Scan the material below for "life", then return each line that contains it.
****************************************
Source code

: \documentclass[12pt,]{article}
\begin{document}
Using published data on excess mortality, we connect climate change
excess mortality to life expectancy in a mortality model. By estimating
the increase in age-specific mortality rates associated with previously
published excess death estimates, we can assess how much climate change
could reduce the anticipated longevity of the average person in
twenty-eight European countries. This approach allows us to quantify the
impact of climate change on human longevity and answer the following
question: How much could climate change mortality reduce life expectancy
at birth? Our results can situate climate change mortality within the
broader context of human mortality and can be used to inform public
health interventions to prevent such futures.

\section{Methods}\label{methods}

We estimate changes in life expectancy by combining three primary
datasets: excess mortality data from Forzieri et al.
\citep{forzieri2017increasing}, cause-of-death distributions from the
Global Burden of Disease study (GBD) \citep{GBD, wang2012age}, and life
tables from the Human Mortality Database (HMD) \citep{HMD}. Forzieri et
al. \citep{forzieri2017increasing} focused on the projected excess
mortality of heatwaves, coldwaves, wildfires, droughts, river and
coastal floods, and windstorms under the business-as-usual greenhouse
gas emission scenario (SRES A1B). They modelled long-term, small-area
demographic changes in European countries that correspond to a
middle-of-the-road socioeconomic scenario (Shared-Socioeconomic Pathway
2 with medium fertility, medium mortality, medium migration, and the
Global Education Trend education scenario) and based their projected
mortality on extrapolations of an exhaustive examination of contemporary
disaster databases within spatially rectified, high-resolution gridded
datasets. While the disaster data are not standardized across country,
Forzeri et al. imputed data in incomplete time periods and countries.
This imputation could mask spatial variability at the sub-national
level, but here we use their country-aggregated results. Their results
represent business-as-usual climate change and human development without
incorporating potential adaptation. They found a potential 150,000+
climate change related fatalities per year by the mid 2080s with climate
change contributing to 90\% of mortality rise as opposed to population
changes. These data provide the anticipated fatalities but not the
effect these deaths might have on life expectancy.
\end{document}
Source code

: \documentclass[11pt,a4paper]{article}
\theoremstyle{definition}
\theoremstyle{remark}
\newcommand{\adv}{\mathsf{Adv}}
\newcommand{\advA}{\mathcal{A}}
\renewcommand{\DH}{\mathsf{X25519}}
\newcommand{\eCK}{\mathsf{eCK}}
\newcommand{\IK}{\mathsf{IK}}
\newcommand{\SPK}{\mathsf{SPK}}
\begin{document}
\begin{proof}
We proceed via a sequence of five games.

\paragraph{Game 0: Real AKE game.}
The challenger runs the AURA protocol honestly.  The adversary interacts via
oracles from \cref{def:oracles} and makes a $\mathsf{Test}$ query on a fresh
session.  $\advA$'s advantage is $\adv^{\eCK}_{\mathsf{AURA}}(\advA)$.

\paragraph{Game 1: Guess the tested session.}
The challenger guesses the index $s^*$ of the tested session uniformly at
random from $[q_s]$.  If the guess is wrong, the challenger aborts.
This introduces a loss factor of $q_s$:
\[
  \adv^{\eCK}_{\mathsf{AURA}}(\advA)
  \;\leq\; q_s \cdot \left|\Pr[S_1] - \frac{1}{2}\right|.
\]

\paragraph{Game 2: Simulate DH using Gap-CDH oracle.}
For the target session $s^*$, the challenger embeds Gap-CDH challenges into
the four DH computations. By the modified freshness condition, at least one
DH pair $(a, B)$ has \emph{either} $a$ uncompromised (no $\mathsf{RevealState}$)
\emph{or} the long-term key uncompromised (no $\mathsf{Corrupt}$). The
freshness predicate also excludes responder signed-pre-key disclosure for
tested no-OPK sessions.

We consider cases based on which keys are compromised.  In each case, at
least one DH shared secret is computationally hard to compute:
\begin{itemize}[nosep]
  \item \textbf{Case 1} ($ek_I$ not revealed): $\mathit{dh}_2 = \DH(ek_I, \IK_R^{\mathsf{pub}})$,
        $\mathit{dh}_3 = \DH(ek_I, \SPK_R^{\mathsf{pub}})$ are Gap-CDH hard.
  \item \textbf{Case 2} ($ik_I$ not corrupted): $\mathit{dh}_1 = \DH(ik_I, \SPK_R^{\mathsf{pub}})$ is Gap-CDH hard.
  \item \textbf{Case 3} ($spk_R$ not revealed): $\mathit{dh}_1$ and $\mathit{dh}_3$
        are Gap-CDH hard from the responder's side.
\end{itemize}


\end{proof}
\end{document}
****************************************
Response for this exercise —
excess mortality to life expectancy in a mortality model. By estimating
question: How much could climate change mortality reduce life expectancy
We estimate changes in life expectancy by combining three primary
Global Burden of Disease study (GBD) \citep{GBD, wang2012age}, and life
effect these deaths might have on life expectancy.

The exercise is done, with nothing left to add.